The Duke felt in this moment that his own dearest dream was to end all class distinctions and never again think of deadly order. He looked up and out of the dust at the unwinking stars, thought: Around one of those little lights circles Caladan … but I’ll never again see my home. The longing for Caladan was a sudden pain in his breast. He felt that it did not come from within himself, but that it reached out to him from Caladan. He could not bring himself to call this dry wasteland of Arrakis his home, and he doubted he ever would.
“The whole theory of warfare is calculated risk,” the Duke said, “but when it comes to risking your own family, the element of calculation gets submerged in … other things.”

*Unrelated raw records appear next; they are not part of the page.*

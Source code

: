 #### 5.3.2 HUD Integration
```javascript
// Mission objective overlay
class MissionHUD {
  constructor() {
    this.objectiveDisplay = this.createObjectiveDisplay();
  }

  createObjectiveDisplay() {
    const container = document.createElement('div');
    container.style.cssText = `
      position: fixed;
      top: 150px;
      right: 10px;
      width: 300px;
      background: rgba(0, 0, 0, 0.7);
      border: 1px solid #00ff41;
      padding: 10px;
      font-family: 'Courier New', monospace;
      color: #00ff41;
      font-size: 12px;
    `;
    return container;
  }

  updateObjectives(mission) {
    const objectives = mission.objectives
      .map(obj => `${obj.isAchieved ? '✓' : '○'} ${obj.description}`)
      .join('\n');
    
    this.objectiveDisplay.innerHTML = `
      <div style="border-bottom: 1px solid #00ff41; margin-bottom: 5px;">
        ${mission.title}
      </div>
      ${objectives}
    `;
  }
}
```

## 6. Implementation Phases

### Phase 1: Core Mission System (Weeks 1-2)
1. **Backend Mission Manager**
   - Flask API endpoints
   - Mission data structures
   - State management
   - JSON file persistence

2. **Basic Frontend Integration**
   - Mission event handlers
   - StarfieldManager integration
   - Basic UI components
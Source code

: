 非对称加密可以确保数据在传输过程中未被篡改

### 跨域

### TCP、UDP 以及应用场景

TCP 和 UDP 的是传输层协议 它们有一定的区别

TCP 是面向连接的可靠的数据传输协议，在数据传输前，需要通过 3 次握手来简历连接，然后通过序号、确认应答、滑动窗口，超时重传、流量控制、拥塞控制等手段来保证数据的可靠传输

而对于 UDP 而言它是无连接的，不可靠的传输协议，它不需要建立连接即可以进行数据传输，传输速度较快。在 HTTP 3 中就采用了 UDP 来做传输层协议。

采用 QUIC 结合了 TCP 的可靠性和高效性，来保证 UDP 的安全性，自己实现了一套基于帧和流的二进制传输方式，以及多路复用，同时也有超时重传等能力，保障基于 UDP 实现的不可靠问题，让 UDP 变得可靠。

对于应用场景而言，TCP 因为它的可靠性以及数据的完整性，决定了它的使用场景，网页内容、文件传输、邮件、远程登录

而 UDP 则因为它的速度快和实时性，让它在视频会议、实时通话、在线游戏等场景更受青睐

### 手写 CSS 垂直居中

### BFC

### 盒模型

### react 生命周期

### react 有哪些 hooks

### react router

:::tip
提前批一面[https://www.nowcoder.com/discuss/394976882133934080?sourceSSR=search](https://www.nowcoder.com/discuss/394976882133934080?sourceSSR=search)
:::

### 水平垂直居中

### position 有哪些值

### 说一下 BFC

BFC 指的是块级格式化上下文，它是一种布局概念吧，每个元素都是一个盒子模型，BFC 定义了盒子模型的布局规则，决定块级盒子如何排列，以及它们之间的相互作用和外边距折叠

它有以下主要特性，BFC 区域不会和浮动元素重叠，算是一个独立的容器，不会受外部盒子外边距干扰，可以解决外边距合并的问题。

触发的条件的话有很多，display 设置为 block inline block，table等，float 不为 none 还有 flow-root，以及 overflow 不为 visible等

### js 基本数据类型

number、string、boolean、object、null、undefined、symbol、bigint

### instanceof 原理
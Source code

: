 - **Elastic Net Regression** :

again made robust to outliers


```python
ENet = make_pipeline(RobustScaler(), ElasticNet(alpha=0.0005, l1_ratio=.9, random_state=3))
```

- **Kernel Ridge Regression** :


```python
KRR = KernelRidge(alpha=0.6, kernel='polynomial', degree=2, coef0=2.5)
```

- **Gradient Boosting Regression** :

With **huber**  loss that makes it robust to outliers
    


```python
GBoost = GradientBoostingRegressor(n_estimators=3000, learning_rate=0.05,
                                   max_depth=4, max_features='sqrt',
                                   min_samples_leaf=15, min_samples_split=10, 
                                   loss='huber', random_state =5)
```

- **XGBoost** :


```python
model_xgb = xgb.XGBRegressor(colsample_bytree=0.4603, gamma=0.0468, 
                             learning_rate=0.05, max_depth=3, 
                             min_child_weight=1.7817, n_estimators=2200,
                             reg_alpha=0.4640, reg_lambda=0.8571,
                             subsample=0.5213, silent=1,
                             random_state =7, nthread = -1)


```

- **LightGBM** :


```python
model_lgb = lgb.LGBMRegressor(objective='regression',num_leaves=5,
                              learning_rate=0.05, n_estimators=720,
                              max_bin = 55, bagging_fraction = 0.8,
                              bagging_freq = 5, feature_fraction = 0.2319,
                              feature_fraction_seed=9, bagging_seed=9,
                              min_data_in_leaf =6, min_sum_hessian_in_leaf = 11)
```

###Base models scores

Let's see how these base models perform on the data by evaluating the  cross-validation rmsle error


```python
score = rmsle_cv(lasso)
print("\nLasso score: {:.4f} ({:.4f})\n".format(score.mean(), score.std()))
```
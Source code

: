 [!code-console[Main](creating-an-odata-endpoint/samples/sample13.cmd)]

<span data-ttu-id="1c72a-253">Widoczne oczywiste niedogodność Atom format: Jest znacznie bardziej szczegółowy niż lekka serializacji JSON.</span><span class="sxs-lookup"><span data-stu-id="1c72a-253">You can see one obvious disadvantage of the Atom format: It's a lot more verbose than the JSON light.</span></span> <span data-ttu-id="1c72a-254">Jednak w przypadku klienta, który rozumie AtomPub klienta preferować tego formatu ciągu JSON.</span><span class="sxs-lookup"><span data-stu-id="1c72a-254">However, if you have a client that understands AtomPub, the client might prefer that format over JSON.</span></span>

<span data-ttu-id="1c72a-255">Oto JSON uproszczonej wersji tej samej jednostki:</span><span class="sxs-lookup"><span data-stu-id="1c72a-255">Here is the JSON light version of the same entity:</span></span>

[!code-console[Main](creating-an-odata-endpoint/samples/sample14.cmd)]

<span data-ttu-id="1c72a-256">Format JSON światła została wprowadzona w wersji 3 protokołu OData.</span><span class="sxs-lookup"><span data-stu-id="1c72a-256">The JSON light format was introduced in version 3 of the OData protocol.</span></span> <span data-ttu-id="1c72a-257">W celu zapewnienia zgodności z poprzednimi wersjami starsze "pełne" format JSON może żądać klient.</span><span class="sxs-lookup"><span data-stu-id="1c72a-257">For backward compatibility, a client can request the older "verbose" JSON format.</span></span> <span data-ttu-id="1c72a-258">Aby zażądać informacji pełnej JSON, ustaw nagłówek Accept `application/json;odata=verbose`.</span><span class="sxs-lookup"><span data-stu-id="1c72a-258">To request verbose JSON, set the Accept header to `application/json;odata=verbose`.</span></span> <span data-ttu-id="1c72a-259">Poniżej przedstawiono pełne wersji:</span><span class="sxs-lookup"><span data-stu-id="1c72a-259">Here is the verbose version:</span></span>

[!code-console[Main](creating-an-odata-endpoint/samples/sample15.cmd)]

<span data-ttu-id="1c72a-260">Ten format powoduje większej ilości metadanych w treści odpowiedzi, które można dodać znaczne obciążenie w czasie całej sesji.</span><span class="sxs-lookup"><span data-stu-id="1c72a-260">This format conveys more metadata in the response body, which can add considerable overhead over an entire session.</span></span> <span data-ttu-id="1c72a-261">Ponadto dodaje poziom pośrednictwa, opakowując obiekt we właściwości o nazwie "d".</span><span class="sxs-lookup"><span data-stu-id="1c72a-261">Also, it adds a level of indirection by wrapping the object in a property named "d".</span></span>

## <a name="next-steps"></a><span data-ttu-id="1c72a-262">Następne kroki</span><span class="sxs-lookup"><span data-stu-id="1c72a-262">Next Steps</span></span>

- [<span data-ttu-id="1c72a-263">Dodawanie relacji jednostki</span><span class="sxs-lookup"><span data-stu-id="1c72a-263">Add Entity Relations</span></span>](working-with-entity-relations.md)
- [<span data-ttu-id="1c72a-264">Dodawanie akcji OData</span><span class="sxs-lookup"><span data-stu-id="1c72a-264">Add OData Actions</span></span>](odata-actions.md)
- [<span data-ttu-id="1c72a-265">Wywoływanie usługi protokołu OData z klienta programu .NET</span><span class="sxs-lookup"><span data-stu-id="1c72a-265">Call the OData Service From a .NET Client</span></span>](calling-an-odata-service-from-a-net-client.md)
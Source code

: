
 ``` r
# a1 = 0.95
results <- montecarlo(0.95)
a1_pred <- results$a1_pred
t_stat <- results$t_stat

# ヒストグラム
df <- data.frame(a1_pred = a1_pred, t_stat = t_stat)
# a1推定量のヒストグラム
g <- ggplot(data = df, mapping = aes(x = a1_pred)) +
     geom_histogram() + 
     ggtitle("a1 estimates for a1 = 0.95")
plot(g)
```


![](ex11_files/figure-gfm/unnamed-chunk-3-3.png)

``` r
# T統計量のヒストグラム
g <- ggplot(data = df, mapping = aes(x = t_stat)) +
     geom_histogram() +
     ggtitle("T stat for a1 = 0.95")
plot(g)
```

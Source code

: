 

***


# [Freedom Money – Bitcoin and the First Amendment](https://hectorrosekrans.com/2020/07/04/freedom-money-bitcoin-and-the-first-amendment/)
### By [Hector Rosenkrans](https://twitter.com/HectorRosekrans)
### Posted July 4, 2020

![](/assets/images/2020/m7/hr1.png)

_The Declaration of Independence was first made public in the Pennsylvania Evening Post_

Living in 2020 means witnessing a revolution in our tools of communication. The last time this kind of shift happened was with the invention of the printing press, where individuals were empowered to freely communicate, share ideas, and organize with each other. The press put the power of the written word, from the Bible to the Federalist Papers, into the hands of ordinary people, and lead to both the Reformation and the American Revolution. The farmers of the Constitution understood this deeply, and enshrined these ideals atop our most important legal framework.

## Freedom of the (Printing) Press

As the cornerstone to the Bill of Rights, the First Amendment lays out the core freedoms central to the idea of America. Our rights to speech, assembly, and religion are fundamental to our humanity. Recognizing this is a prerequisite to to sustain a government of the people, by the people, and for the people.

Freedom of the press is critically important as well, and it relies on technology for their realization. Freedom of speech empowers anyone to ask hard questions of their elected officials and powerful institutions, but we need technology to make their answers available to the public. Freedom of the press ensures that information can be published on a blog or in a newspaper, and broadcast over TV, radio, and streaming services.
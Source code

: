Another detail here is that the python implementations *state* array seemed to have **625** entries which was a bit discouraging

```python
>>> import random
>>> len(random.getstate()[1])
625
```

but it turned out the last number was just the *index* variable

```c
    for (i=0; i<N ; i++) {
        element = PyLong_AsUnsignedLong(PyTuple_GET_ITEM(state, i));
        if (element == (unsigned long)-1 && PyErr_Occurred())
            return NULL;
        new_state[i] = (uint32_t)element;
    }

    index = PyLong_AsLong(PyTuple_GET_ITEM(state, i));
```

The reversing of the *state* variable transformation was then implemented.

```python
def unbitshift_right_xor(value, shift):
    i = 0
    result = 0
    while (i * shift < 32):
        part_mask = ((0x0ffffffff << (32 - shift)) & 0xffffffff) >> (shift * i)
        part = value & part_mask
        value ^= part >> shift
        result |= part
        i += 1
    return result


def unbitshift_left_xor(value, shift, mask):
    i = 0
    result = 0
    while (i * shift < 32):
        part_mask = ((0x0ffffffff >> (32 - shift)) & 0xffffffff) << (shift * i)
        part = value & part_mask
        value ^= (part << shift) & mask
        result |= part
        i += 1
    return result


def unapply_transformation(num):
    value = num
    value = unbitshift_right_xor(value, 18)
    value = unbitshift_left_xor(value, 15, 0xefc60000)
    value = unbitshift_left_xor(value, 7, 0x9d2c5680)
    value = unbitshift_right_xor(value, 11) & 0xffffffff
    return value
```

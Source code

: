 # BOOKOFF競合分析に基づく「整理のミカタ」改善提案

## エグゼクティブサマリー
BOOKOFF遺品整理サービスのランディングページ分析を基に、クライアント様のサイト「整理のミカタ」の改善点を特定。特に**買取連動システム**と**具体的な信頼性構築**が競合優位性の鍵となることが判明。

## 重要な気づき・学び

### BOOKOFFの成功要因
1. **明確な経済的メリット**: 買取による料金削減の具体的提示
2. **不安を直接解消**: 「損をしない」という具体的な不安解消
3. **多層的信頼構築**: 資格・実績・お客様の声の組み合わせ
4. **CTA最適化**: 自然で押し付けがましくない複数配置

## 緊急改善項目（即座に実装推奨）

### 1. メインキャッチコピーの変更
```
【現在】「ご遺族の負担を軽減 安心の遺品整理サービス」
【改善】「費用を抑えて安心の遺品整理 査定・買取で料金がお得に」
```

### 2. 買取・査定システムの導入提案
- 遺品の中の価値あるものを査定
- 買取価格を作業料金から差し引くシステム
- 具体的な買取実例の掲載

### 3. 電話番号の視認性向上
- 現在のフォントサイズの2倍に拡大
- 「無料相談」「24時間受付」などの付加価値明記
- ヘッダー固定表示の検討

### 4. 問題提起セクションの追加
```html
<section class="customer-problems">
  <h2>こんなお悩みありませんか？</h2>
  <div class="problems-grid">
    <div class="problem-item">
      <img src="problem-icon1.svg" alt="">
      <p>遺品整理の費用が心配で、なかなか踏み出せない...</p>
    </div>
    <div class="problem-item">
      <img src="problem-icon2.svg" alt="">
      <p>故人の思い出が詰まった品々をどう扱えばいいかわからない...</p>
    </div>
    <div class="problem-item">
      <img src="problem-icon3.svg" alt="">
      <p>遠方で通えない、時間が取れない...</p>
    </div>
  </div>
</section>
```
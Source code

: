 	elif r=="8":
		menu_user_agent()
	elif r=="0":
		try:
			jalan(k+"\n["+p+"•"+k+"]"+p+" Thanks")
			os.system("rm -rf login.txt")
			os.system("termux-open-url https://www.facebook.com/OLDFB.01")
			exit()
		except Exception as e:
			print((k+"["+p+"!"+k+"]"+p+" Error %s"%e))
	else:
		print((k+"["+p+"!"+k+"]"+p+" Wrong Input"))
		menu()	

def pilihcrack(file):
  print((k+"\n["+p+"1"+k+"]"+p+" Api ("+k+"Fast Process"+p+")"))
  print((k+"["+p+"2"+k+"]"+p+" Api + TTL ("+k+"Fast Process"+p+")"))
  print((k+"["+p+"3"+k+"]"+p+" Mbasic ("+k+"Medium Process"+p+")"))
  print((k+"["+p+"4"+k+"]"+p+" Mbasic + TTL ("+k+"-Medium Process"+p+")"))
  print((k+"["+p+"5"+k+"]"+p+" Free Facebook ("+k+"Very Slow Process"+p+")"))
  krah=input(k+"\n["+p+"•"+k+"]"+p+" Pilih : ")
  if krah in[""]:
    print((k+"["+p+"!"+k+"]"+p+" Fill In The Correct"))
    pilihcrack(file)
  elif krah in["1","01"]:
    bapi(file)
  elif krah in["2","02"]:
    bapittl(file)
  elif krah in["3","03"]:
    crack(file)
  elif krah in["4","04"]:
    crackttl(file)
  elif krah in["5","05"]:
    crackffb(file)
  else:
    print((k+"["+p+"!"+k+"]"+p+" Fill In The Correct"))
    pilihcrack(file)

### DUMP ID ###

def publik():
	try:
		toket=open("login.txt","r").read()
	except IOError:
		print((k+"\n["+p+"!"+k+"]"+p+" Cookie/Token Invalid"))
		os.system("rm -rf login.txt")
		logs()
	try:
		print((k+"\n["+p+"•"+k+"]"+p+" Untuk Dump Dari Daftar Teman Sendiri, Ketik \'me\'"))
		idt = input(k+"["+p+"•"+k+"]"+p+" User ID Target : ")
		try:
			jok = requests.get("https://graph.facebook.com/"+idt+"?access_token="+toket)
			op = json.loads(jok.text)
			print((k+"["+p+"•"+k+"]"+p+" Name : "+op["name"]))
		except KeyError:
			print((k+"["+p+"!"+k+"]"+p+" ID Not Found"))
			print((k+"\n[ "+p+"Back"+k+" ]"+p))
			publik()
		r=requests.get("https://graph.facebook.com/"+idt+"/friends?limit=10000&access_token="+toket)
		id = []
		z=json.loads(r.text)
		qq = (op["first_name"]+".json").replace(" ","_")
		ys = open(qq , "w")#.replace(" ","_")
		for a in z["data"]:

“There is no escape—we pay for the violence of our ancestors.”
Halleck’s words came back to Paul: “Mood’s a thing for cattle or for making love. You fight when the necessity arises, no matter your mood.”
How the mind gears itself for its environment, she thought. And she recalled a Bene Gesserit axiom: “The mind can go either direction under stress—toward positive or toward negative: on or off. Think of it as a spectrum whose extremes are unconsciousness at the negative end and hyperconsciousness at the positive end. The way the mind will lean under stress is strongly influenced by training.”
The Fremen were supreme in that quality the ancients called “spannungsbogen” — which is the self-imposed delay between desire for a thing and the act of reaching out to grasp that thing.
She permitted herself to face fully the significance of this other child growing within her, to see her own motives in permitting the conception. She knew what it was—she had succumbed to that profound drive shared by all creatures who are faced with death—the drive to seek immortality through progeny. The fertility drive of the species had overpowered them.